Phil and Penny Knight Initiative for Brain Resilience

Organ aging study in Nature

Study coverage

Related reading

Episode Credits

This episode was produced by Michael Osborne at 14th Street Studios, with production assistance by Morgan Honaker. Our logo is by Aimee Garza. The show is hosted by Nicholas Weiler at Stanford's Wu Tsai Neurosciences Institute and the Knight Initiative for Brain Resilience.  

If you're enjoying our show, please take a moment to give us a review on your podcast app of choice and share this episode with your friends. That's how we grow as a show and bring the stories of the frontiers of neuroscience to a wider audience. 


Episode Transcript

Nicholas Weiler:

This is From Our Neurons To Yours from the Wu Tsai Neurosciences Institute at Stanford University. Each week, we bring you to the frontiers of brain science to meet the scientists, unlocking the mysteries of the mind, and building the tools that will let us communicate better with our brains. Today, the clock's in your body.

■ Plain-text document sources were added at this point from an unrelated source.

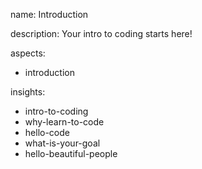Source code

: name: Introduction

description: Your intro to coding starts here!

aspects:
  - introduction

insights:
  - intro-to-coding
  - why-learn-to-code
  - hello-code
  - what-is-your-goal
  - hello-beautiful-people 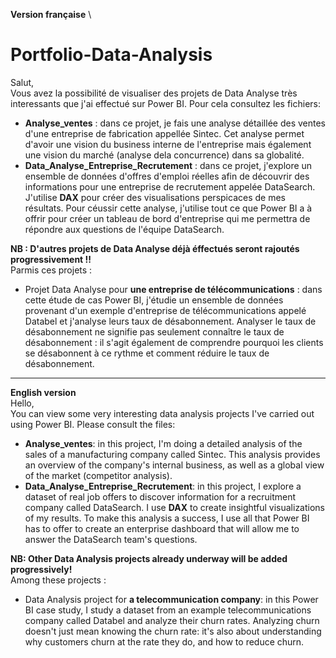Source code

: **Version française** \

# Portfolio-Data-Analysis
Salut, \
Vous avez la possibilité de visualiser des projets de Data Analyse très interessants que j'ai effectué sur Power BI. Pour cela consultez les fichiers:  
- **Analyse_ventes** : dans ce projet, je fais une analyse détaillée des ventes d'une entreprise de fabrication appellée Sintec. Cet analyse permet d'avoir une vision du business interne de l'entreprise mais également une vision du marché (analyse dela concurrence) dans sa globalité.
- **Data_Analyse_Entreprise_Recrutement** : dans ce projet, j'explore un ensemble de données d'offres d'emploi réelles afin de découvrir des informations pour une entreprise de recrutement appelée DataSearch. J'utilise **DAX** pour créer des visualisations perspicaces de mes résultats. Pour céussir cette analyse,  j'utilise tout ce que Power BI a à offrir pour créer un tableau de bord d'entreprise qui me permettra de répondre aux questions de l'équipe DataSearch.

**NB : D'autres projets de Data Analyse déjà éffectués seront rajoutés progressivement !!** \
Parmis ces projets :
- Projet Data Analyse pour **une entreprise de télécommunications** : dans cette étude de cas Power BI, j'étudie un ensemble de données provenant d'un exemple d'entreprise de télécommunications appelé Databel et j'analyse leurs taux de désabonnement. Analyser le taux de désabonnement ne signifie pas seulement connaître le taux de désabonnement : il s'agit également de comprendre pourquoi les clients se désabonnent à ce rythme et comment réduire le taux de désabonnement.

--------------
**English version** \
Hello, \
You can view some very interesting data analysis projects I've carried out using Power BI. Please consult the files:  
- **Analyse_ventes**: in this project, I'm doing a detailed analysis of the sales of a manufacturing company called Sintec. This analysis provides an overview of the company's internal business, as well as a global view of the market (competitor analysis).
- **Data_Analyse_Entreprise_Recrutement**: in this project, I explore a dataset of real job offers to discover information for a recruitment company called DataSearch. I use **DAX** to create insightful visualizations of my results. To make this analysis a success, I use all that Power BI has to offer to create an enterprise dashboard that will allow me to answer the DataSearch team's questions.

**NB: Other Data Analysis projects already underway will be added progressively!** \
Among these projects :
- Data Analysis project for **a telecommunication company**: in this Power BI case study, I study a dataset from an example telecommunications company called Databel and analyze their churn rates. Analyzing churn doesn't just mean knowing the churn rate: it's also about understanding why customers churn at the rate they do, and how to reduce churn.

Last season we spoke with Tony Wyss-Coray, the director of the Knight Initiative for Brain Resilience here at Wu Tsai Neuro. The gist of our conversation was we're learning that aging is something biological. We can detect it in the blood. And in some cases, we can slow it or reverse it. This biological age can be quite different from your chronological age. 

Think of it like this. You can usually guess somebody's age pretty accurately based on their skin, their hair, their posture, but sometimes looks can be deceiving. This is why we say someone looks great for their age, or someone might be old before their time. 

Scientists have been excited to discover that this phenomenon is actually measurable at the cellular, and even the molecular level. And so understanding why people age at different rates has become a hot topic. For researchers who study aging. 

Since we last spoke, Professor Wyss-Coray and his lab have published some exciting new work where they take this idea from the whole body down to the level of specific organs and tissues. We can now start to ask, are your brain, your heart, or your liver aging faster than the rest of you? The implications of this idea could be profound for both neuroscience and medicine more broadly.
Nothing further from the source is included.